AMD Radeon ProRender is a new physically-based renderer that simulates how light reflects off and refracts through objects. The software is free and is available for Rhino, SolidWorks, 3ds Max and Maya, although some of these plug-ins are still in beta. AMD Radeon ProRender will also be available for Cinema4D next year.
Physically based rendering is very computationally intensive. Most renderers use CPUs to do the calculations but this AMD-developed software tool is optimised for AMD GPUs (although it also runs on Nvidia GPUs and CPUs).
For testing we used the digger assembly from the SolidWorks 2015 SPECapc benchmark and rendered at 1,280 x 720 resolution using highest quality settings.
There was a notable difference between the three AMD cards, with relative performance aligned closely to the rated TFLOPs of each card.
We also ran the test on Nvidia GPUs, mostly out of curiosity to see how they would perform. As Nvidia does not optimise its GPUs for Radeon ProRender (it has its own GPU renderer called Iray) you should not read too much into these results.
The AMD Radeon Pro WX7100 is a very powerful workstation-class GPU. It not only delivers industry leading price/performance but does so in a single slot form factor, meaning it can be used in virtually all CAD workstation towers.
When it comes to workstation VR, it’s in a class of its own, significantly lowering the price of entry. Nvidia does not currently have a single slot ‘VR Ready’ workstation GPU and all of its dual slot ‘VR Ready’ GPUs cost considerably more.

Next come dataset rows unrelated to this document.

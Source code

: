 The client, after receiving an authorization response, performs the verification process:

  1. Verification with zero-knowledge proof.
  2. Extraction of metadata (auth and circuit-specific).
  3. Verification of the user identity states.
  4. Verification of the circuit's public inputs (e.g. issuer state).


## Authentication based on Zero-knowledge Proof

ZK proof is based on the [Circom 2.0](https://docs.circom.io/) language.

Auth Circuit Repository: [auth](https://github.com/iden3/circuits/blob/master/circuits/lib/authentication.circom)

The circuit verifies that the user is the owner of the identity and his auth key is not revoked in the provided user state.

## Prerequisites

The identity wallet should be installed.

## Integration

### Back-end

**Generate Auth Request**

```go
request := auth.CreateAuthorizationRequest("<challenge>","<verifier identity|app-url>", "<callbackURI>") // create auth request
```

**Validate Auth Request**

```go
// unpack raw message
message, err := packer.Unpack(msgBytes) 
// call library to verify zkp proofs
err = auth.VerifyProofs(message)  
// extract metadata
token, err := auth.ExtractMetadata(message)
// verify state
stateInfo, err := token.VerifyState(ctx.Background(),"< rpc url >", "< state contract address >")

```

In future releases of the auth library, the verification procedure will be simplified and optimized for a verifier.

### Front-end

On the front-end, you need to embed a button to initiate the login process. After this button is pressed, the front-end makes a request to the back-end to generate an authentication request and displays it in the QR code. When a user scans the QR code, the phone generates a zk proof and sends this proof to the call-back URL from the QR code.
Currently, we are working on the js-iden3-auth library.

So what do you get for your $799? While the GPU is clearly ‘VR Ready’, our benchmarks show that VR performance is quite entry-level, even though scores will likely increase with subsequent driver releases and when using a higher GHz CPU.
In practice we expect it to be well suited to ‘game engine’ VR experiences (presuming geometry, textures and other parts of the scene are sufficiently optimised). But when running more demanding VR applications, such as ESI Group’s IC.IDO, when dataset complexity increases, or when graphical detailing is ramped up, it may start to struggle - think entire buildings (rather than select rooms), huge manufacturing production lines, detailed automotive engineering models, or when VR scenes are rendered with high-levels of anti-aliasing.
Of course, AMD certainly has plans for high-end workstation VR GPUs and next year we expect to see the company introduce more powerful models with more on board memory. If history is anything to go, there will be two dual slot additions to the Radeon Pro WX Series - the Radeon Pro WX8100 and Radeon Pro WX9100.
The other workstation GPU to look out for is the AMD Radeon Pro SSG, which AMD previewed this summer. With an on-board 1TB Solid State Drive (SSD) connected directly to the GPU’s memory, this new type of GPU promises to dramatically cut data load times. It could pave the way for dynamic new applications in VR using gigantic datasets.
At the same time, Nvidia is expected to introduce a ‘VR Ready’ GPU to compete with the Radon Pro WX7100 on price and form factor. This will most likely be a single slot GPU called the Quadro P4000 and be a replacement for the Quadro M4000. In short, there will be plenty more professional VR options to suit different budgets and requirements. This can only be good news for end users.
Finally, while the AMD Radeon Pro WX7100 is being pitched as a price conscious workstation GPU for VR, it is important to re-iterate that it does not have to be used for VR. From design viz to physically-based rendering there are plenty of other CAD-centric workflows that will benefit from this powerful, sub $1,000, GPU.
We expect to see the GPU adopted by Tier One workstation manufacturers next year. UK-manufacturer Armari is also developing a low cost, small form factor VR workstation based around the AMD Radeon Pro WX7100 and other VR capable GPUs.